How Did AI Models Perform for Hurricane Humberto?
As we discussed for Typhoon Ragasa, it is worthwhile to examine how AI models performed for high-profile or high-impact TCs, before conducting a full verification at the end of the season. The latest TC we will look at is Humberto, which did not impact land but was our 2nd Category 5 of the 2025 Atlantic season, and also was interesting because of its interaction with Hurricane Imelda (which we will look at in a later post).
As a reminder, these are the AI models examined:
AIEN: AIFS Ensemble Control
AISN: AIFS Deterministic
PANG: Pangu Weather
AURO: Aurora
GRPC: GraphCast
GDMN: Google’s Deepmind FNV3 Ensemble Mean
We also compare with operational GFS (AVNO) and HAFS-A (HFSA), two key models typically used for TC prediction.
Track
In contrast to some of the recent storms we have seen, where AI models dominated on track skill compared to dynamical models, the AI models actually did not perform as well overall for Hurricane Humberto compared to operational GFS especially (Figure 1). The one AI model that was competitive at most forecast hours was Google Deepmind/FNV3 (GDMN on the plots), with better skill than GFS at Days 1-2 and comparable skill at Day 5. GraphCast was also comparable to GFS and HAFS-A at times, but did considerably worse at early lead times.

A breakdown of the track error shows that most of the AI models suffered from a slow bias (Figure 2), leading to a large along-track error compared to GFS. AIFS (both single run and ensemble control versions) had particularly large errors at Day 5.
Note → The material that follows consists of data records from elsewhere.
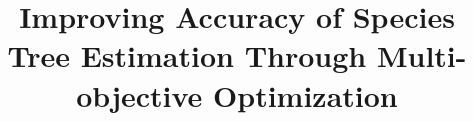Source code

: \documentclass[runningheads]{llncs}
\begin{document}
%
\title{Improving Accuracy of Species Tree Estimation Through Multi-objective Optimization}
\author{}
\institute{}
%
\maketitle              %
%

 
 






%
%
%


\end{document}
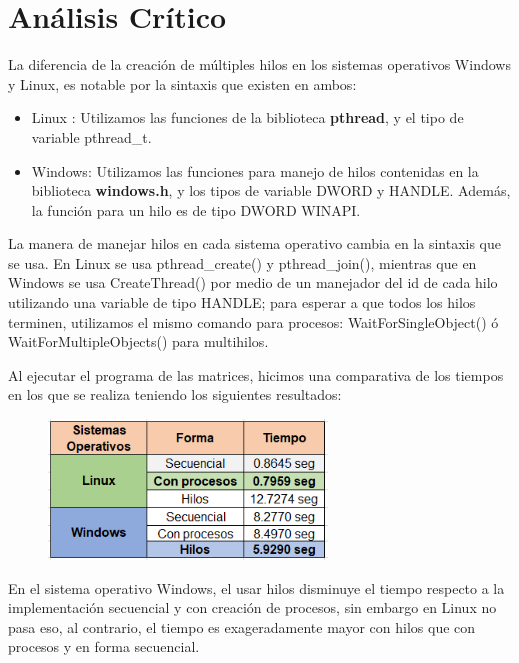 \documentclass[12pt]{article}
\begin{document}
	\section{Análisis Crítico}
	 La diferencia de la creación de múltiples hilos en los sistemas operativos Windows y Linux, es notable por la sintaxis que existen en ambos:
	    \begin{itemize}
	        \item Linux : Utilizamos las funciones de la biblioteca \textbf{pthread}, y el tipo de variable pthread\_t.
	        \item Windows: Utilizamos las funciones para manejo de hilos contenidas en la biblioteca \textbf{windows.h}, y los tipos de variable DWORD y HANDLE. Además, la función para un hilo es de tipo DWORD WINAPI.
	    \end{itemize}
	   
	   La manera de manejar hilos en cada sistema operativo cambia en la sintaxis que se usa. En Linux se usa pthread\_create() y pthread\_join(), mientras que en Windows se usa CreateThread() por medio de un manejador del id de cada hilo utilizando una variable de tipo HANDLE; para esperar a que todos los hilos terminen, utilizamos el mismo comando para procesos: WaitForSingleObject() ó WaitForMultipleObjects() para multihilos.
	   
	   Al ejecutar el programa de las matrices, hicimos una comparativa de los tiempos en los que se realiza teniendo los siguientes resultados:

    	\begin{figure}[h!]
    	    \centering
    	    \includegraphics[width=0.66\textwidth]{Practica5/Images/tiempos.PNG}
    	\end{figure}
        En el sistema operativo Windows, el usar hilos disminuye el tiempo respecto a la implementación secuencial y con creación de procesos, sin embargo en Linux no pasa eso, al contrario, el tiempo es exageradamente mayor con hilos que con procesos y en forma secuencial. 

	
\end{document}
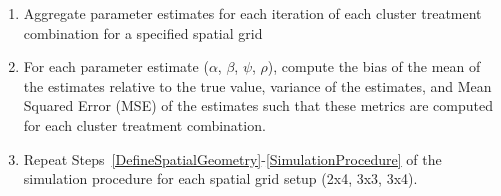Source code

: \documentclass{article}[11pt]
\begin{document}
\begin{enumerate}
\begin{enumerate}
        \item Estimate and retain parameter values for $\alpha, \beta, \psi, \text{ and } \rho$ with the Spatial simultaneous autoregressive lag model (`lagsarlm()`) via maximum likelihood estimation.

        \item Iterate parts (a)-(e) of Step~\ref{SimulationProcedure} N=50 times for each cluster treatment combination for the 2x4 and 3x3 spatial grids and N=10 times for each cluster treatment combination for the 3x4 spatial grid.
    \end{enumerate}

    \item Aggregate parameter estimates for each iteration of each cluster treatment combination for a specified spatial grid

    \item For each parameter estimate ($\alpha$, $\beta$, $\psi$, $\rho$), compute the bias of the mean of the estimates relative to the true value, variance of the estimates, and Mean Squared Error (MSE) of the estimates such that these metrics are computed for each cluster treatment combination.

    \item Repeat Steps~\ref{DefineSpatialGeometry}-\ref{SimulationProcedure} of the simulation procedure for each spatial grid setup (2x4, 3x3, 3x4).
\end{enumerate}



\end{document}
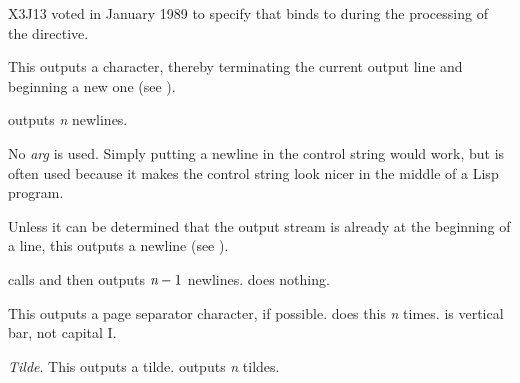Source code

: \begin{flushdesc}
\begin{new}
X3J13 voted in January 1989
to specify that  binds  to 
during the processing of the \cd{{\Xtilde}\$} directive.
\end{new}


\item[\cd{{\Xtilde}\%}]
This outputs a  character, thereby terminating the current
output line and beginning a new one
(see ).

 outputs \emph{n} newlines.

No \emph{arg} is used.  Simply putting a newline in the control string
would work, but \cd{{\Xtilde}\%} is often used because it makes the control string
look nicer in the middle of a Lisp program.

\item[\cd{{\Xtilde}\&}]
Unless it can be determined that the output stream
is already at the beginning of a line,
this outputs a newline (see ).

 calls 
and then outputs $\emph{n}-1$ newlines.
 does nothing.

\item[\cd{{\Xtilde}|}]
This outputs a page separator character, if possible.
 does this
\emph{n} times.  \cd{|} is vertical bar, not capital I.

\item[\cd{{\Xtilde}{\Xtilde}}]
\emph{Tilde}.
This outputs a tilde.   outputs \emph{n} tildes.


\end{flushdesc}
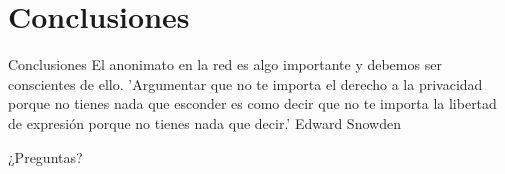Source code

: \documentclass[10pt]{beamer}
\begin{document}
\section{Conclusiones}

\begin{frame}[fragile]{Conclusiones}
	\pause
	El anonimato en la red es algo importante y debemos ser conscientes de ello.
	\pause
	\newline
	'Argumentar que no te importa el derecho a la privacidad porque no tienes nada que esconder es como decir que no te importa la libertad de expresión porque no tienes nada que decir.'
	\newline
	Edward Snowden
\end{frame}

\begin{frame}[standout]
	¿Preguntas?
\end{frame}
	
\end{document}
An example track forecast (from one of the earlier cycles while Humberto was still developing) illustrates this speed issue. For this cycle, almost all of the AI models were too slow and to the left of track (though GraphCast and Deepmind were close). GFS on the other hand had a better speed though it was too far to the right (a common bias for this model). This was a complex track case with lots of moving parts thanks to interaction with a front and also Imelda to the west, so it remains to be seen whether this along-track bias is something that will plague AI models in other cases.

Intensity
For intensity, as with other cases, most AI models did not have very good skill (Figure 4). The one notable exception was Google Deepmind (FNV3), which actually had the lowest intensity errors (even lower than HAFS-A!) at almost all lead times.

This intensity skill was pretty remarkable considering that Humberto rapidly intensified to a Category 5 hurricane. While FNV3 did not fully capture the rapid intensification, even the ensemble mean did show a faster intensification rate from its early forecasts than any of the AI or dynamical models (Figure 5).

Humberto did illustrate one weakness of current AI modeling for intensity. Once it got very strong (Category 4-5), FNV3 (GDMN) was not able to maintain the initial intensity that it was given, and dropped off to an intensity that was ~50 knots too weak 6 hours after initialization (Figure 6). It eventually recovered somewhat around 36 hours later, but this bias led to a large error in the 12-24 hour range. It is not immediately clear what is causing this issue - it could be that the low resolution is leading to this dropoff despite the bias correction. The fact that DeepMind had comparable skill to HAFS overall at 12-24 hours despite this issue suggests that AI intensity skill should continue to improve as better bias correction techniques and higher resolution datasets are developed.